Plus, as one of the authors and maintainers of the world's first serverless IDE, I have certainly had several chances to put it to good use!
The problem: why AWS CLI is "slow" for me
(Let's just call it "CLI", shall we?)
It's actually nothing to do with the CLI itself; rather it's the fact that each CLI invocation is a completely new program execution cycle.
This means:
python
(and ultimately the OS) has to load the binaries, configs,boto
API definitions and so forth;- the CLI has to initialize itself: load all supported commands definitions, prepare parsers, generate API client classes and so forth
But, as usual, the highest impact comes via network I/O:
- the CLI has to create an API client from scratch (the previous one was lost when the command execution completed)
- since the network connection to AWS is managed by the client, this means that each command creates (and then destroys) a fresh TCP connection to the AWS endpoint; which involves a DNS lookup as well (although later lookups may be served from the system cache)

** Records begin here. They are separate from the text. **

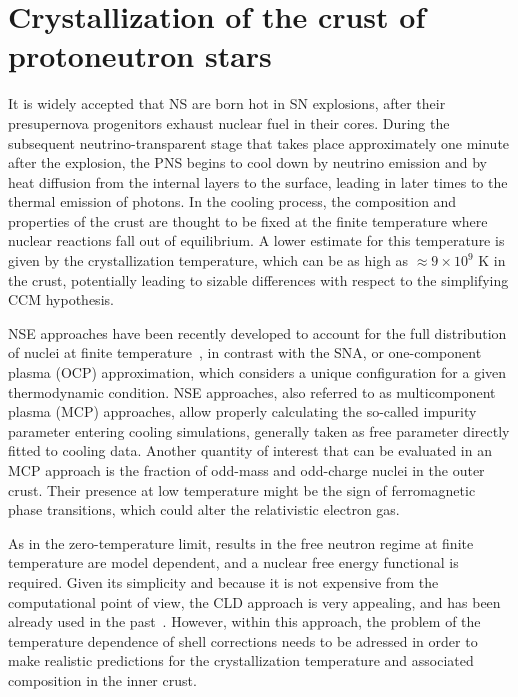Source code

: \chapter{Crystallization of the crust of protoneutron stars}

It is widely accepted that NS are born hot in SN 
explosions, after their presupernova progenitors exhaust nuclear fuel in their
cores. During the subsequent neutrino-transparent stage that takes place 
approximately one minute after the explosion, the PNS 
begins to cool down by neutrino emission and by heat diffusion from the 
internal layers to the surface, leading in later times to the thermal emission 
of photons.
In the cooling process, the composition and properties of the crust are thought 
to be fixed at the finite temperature where nuclear reactions fall out of 
equilibrium. A lower estimate for this temperature is given by the 
crystallization temperature, which can be as high as $\approx 9\times 10^9$ K
in the crust, potentially leading to sizable differences with respect to
the simplifying CCM hypothesis.

NSE approaches have been recently developed 
to account for the full distribution of nuclei at finite 
temperature~\cite{Gulminelli2015}, in contrast with the SNA, or one-component
plasma (OCP) approximation, which considers a unique 
configuration for a given thermodynamic condition. NSE approaches, also 
referred to as multicomponent plasma (MCP) approaches, allow properly 
calculating the so-called impurity parameter entering cooling simulations, 
generally taken as free parameter directly fitted to cooling data. 
Another quantity of interest that can be evaluated in an MCP approach is the 
fraction of odd-mass and odd-charge nuclei in the outer crust. Their presence 
at low temperature might be the sign of ferromagnetic phase transitions, which 
could alter the relativistic electron gas.

As in the zero-temperature limit, results in the free neutron regime at
finite temperature are model dependent, and a nuclear free energy
functional is required. Given its simplicity and because it is not expensive
from the computational point of view, the CLD approach is very appealing, and 
has been already used in the past~\cite{Gulminelli2015,Grams2018}. However,
within this approach, the problem of the temperature dependence of shell 
corrections needs to be adressed in order to make realistic predictions for the 
crystallization temperature and associated composition in the inner crust.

- since AWS APIs almost always use SSL, every new connection results in a full SSL handshake (client hello, server hello, server cert, yada yada yada)
Now, assume you have 20 CloudWatch Log Groups to be deleted. Since the Logs API does not offer a bulk deletion option, the cheapest way to do this would be to run a simple shell script - looping aws logs delete-log-group
over all groups:
for i in $(aws logs describe-log-groups --query 'logGroups[*].logGroupName' --output text); do aws logs delete-log-group --log-group-name $i done
This would run the CLI 20 times (21 to be precise, if you count the initial list API call); meaning that all of the above will run 20 times. Clearly a waste of time and resources, since we were quite clear that the same endpoint was going to be invoked in all those runs.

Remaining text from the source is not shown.